From 1778 Johann Georg Justus Perthes worked as a bookseller in Gotha, where he founded the publishing firm 'Justus Perthes' in September 1785, when he got a fifteen-year lease for the Almanach de Gotha. This almanac was published since 1763 by Carl Wilhelm Ettinger, Gotha, and was the French version of the de:Gothaischer Hofkalender. Only after the second 15-year lease contract in 1816 he was allowed to publish the almanac with the imprint of his own publishing house. The publication of the almanac as a Justus Perthes publication ceased in 1944.
In later years another set of almanacs was published in the German language:
The updating of the almanacs required a lot of documentation. This was the beginning of an almost fastidious documentation and exactness that was fertile ground for the later geographic establishment. In 1911 these documents were added to the library called 'Bücherei der Geographische Anstalt von Justus Perthes', that contained already many maps and geographical publications. After the Second World War the Soviet army most probably destroyed the almanac archives to prevent claims of the House of Romanov on the tsarist's throne.
From 1790 onwards Justus Perthes enlarged his publisher's list with obituary lists and histories, amongst others the circumnavigation of Antonio Pigafetta and the life history of Martin Behaim.

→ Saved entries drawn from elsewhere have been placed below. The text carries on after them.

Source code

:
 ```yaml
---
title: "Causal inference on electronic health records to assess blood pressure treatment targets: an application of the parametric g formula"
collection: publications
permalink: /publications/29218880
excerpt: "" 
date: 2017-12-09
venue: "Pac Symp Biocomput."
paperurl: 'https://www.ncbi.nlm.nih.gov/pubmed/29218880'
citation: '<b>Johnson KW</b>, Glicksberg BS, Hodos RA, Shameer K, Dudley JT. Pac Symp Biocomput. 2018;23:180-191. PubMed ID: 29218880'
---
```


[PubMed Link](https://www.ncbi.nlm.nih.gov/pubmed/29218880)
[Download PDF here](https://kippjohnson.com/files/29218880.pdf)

In 1814 he was joined by his son Wilhelm Perthes (1793–1853), who had been in the publishing house of Justus's nephew Friedrich Christoph Perthes at Hamburg. On Johann Georg Justus' death in 1816 in Gotha, Wilhelm took over the firm and laid the foundation of the geographical branch of the business for which it is chiefly famous.

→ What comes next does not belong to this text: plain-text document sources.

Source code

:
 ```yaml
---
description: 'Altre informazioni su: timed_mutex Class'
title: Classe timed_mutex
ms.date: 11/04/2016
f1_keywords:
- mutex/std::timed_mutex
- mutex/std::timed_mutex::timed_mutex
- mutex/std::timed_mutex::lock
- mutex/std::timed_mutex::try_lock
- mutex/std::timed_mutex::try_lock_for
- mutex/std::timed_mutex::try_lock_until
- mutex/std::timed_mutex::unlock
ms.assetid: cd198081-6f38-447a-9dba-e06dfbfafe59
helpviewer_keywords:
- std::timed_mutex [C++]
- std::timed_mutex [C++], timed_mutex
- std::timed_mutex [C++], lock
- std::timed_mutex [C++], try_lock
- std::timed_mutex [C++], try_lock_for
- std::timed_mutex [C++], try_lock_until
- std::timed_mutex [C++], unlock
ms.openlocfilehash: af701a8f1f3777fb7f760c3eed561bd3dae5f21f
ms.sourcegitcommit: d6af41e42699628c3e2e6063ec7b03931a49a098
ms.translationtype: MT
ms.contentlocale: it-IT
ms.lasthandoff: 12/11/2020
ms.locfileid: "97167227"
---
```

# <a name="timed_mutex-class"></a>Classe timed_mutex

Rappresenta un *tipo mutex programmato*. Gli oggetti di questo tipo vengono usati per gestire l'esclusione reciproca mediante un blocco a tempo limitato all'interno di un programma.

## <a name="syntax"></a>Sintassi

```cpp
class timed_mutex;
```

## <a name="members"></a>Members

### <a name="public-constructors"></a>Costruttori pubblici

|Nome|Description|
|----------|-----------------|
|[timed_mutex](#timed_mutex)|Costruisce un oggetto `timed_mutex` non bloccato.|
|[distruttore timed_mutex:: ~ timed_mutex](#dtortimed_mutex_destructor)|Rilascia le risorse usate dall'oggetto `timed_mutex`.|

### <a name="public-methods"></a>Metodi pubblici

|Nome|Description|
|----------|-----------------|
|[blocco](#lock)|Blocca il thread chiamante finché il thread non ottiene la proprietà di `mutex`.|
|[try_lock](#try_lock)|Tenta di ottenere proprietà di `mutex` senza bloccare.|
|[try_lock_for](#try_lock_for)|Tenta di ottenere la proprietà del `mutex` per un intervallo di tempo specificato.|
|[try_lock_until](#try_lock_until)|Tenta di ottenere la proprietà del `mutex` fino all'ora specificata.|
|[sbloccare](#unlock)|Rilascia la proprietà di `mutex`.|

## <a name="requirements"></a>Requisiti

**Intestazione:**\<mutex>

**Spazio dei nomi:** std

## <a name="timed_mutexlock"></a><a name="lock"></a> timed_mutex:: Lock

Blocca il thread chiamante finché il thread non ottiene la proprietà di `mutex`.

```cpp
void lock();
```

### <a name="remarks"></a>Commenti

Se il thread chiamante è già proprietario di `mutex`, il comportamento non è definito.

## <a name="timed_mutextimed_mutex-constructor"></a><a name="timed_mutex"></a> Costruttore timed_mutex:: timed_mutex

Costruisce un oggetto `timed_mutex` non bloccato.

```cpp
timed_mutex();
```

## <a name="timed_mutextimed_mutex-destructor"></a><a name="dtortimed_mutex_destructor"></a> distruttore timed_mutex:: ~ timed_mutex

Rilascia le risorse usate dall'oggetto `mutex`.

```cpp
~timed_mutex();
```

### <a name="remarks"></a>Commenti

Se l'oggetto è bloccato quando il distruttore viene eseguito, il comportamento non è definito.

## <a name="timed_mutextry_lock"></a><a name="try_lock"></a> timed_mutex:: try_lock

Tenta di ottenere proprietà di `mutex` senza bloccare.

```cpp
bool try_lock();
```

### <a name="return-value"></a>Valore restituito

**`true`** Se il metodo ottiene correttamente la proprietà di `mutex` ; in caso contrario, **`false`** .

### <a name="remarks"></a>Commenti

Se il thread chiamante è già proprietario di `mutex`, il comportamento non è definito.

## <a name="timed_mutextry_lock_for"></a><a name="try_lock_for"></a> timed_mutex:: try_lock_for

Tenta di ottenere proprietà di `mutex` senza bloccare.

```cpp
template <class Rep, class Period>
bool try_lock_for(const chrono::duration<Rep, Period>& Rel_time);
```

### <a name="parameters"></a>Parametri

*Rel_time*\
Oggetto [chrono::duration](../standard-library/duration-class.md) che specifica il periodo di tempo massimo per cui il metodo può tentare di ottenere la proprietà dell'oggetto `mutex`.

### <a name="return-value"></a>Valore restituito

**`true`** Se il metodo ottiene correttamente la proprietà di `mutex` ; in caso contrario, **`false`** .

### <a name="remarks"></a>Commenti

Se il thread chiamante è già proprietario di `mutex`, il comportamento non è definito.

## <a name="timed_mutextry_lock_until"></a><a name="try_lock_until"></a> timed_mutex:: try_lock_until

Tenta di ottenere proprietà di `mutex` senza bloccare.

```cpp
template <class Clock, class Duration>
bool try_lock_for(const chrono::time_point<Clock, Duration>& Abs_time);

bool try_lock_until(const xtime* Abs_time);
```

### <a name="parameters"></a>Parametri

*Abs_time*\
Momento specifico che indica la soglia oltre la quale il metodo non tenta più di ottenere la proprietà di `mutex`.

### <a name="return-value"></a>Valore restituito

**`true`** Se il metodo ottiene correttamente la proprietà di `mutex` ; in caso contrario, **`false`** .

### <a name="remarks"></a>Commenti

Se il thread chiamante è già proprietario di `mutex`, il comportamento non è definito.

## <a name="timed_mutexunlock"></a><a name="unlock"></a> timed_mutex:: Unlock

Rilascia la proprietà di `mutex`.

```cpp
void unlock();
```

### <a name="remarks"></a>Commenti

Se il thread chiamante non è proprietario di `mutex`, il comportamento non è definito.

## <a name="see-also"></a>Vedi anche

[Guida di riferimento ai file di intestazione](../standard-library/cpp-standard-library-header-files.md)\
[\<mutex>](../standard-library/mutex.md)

In 1801 the company published its first geographical book with a map of Germany by Adolf Stieler. In 1809 they published their first atlas, but the Napoleonic wars with their ever-changing political and administrative boundaries did not form the right climate to do so, and it became a financial disaster. Justus Perthes, however, was not so easily daunted and soon agreed with to a proposal by Adolf Stieler to publish the soon to be famous Stieler's Hand-Atlas. Stieler proposed to create the atlas together with Christian Gottlieb Reichard (1758-1837), who later drafted part of the maps. Before the first issue of the atlas could be distributed in 1816 Johann Georg Justus Perthes died and was succeeded by his then 23-year-old son Wilhelm Perthes.

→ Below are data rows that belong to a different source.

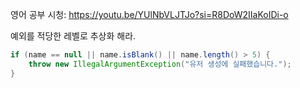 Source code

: 영어 공부 시청: https://youtu.be/YUlNbVLJTJo?si=R8DoW2IIaKoIDi-o

예외를 적당한 레벨로 추상화 해라.
```java
if (name == null || name.isBlank() || name.length() > 5) {  
    throw new IllegalArgumentException("유저 생성에 실패했습니다.");  
}
```

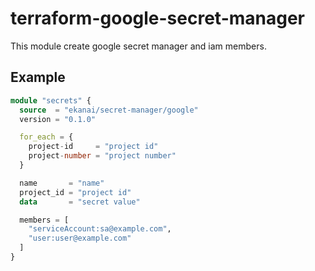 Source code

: # terraform-google-secret-manager

This module create google secret manager and iam members.

## Example

```terraform
module "secrets" {
  source  = "ekanai/secret-manager/google"
  version = "0.1.0"

  for_each = {
    project-id     = "project id"
    project-number = "project number"
  }

  name       = "name"
  project_id = "project id"
  data       = "secret value"

  members = [
    "serviceAccount:sa@example.com",
    "user:user@example.com"
  ]
}
```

As many publication in that era the ''Stieler'' was published in issues. In fact this way of publishing was kept up for most of the Perthes' atlases until the publication of the 'Stieler's International Atlas'. In 1823 the preliminary edition in 4 issues was completed and contained 50 maps. The demand for the atlas so outnumbered the number of copies produced that during the publishing in 1816-23 the first issues were already updated and sold. Therefore, it is possible that hardly any of the atlases produced in this time contains all issues that were printed as first edition. That the atlas sold so well may have been caused also by its relative small size of 35x29 cm, which made it quite handy. Most maps carry the now somewhat curious scales of 1:3,700,000, 1:925,000 and 1:850,000. Stieler used as basic unit for scale the French toise, that became an international standard in higher geodesy, because of the French-Spanish map grid survey in Peru. The planning was such, that the first edition of the atlas would be accompanied by a textbook. This was published, however, only in 1840/46. While the preliminary edition was still being published Friedrich von Stülpnagel (1786-1865), who also was responsible for the 2nd and 3rd edition, already was revising the maps for the next edition. The first official edition of 1833 contained 75 maps. Through the years the number of maps would increase and the final edition of 1925-1945 contained 254 main and auxiliary maps on 188 leaves.
In 1902 J.G. Bartholomew wrote: "No other private firm has ever been associated with so many distinguished geographers and cartographers, or rendered such great services to geographical science by its high-class works as Justus Perthes of Gotha". In the article he sounds praises of the ''Stieler'', that no British atlas can surpass.
From 1821 onwards the ''Stieler'' also was published as a school atlas. Till 1914 some 93 German and foreign editions of the school atlas would be published. In later years the ''Stieler'' would be the basis for many other Perthes publications, as e.g. Stielers Schulatlas der alten Welt (23 editions 1824-1852). Besides the International edition (1934-1941) of the big ''Stieler'' from 1851 onwards at least 12 foreign editions were published in the United States and several European countries.
Shortly after Stieler's death in 1836 Perthes posthumously published his 25-part map of Germany and surrounding countries on the scale 1:740,000. This was the first middle-scale map of Germany, that was marketed by a private firm like Perthes, where an official large scale map was converted into an easy-to-use reference- and travel map. This publication met with such a great demand that several editions were published up to the Second World War. Shortly after the death of Adolf Stieler his map collection was bought by Wilhelm Perthes and added to his already rich company library.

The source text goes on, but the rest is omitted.